[Opening Raw data section]
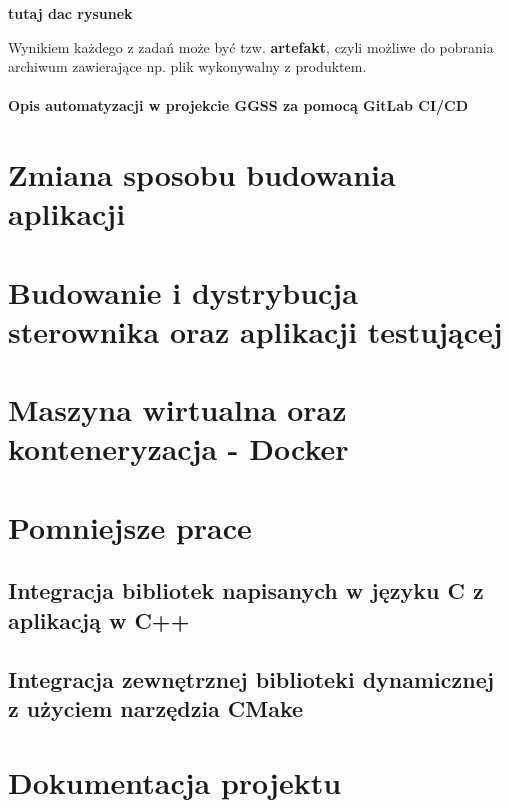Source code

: \textbf{tutaj dac rysunek}

Wynikiem każdego z zadań może być tzw. \textbf{artefakt}, czyli możliwe do pobrania archiwum zawierające np. plik wykonywalny z produktem. 


\paragraph*{Opis automatyzacji w projekcie GGSS za pomocą GitLab CI/CD}


\section{Zmiana sposobu budowania aplikacji}

\section{Budowanie i dystrybucja sterownika oraz aplikacji testującej}

\section{Maszyna wirtualna oraz konteneryzacja - Docker}

\section{Pomniejsze prace}
\subsection{Integracja bibliotek napisanych w języku C z aplikacją w C++}
\subsection{Integracja zewnętrznej biblioteki dynamicznej z użyciem narzędzia CMake}

\section{Dokumentacja projektu}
[Closing Raw data section]
» What you will do
Write out, exactly as shown, only the lines running from the one that contains "bibliotek napisanych w" to the last line above.

» Written answer
\subsection{Integracja bibliotek napisanych w języku C z aplikacją w C++}
\subsection{Integracja zewnętrznej biblioteki dynamicznej z użyciem narzędzia CMake}

\section{Dokumentacja projektu}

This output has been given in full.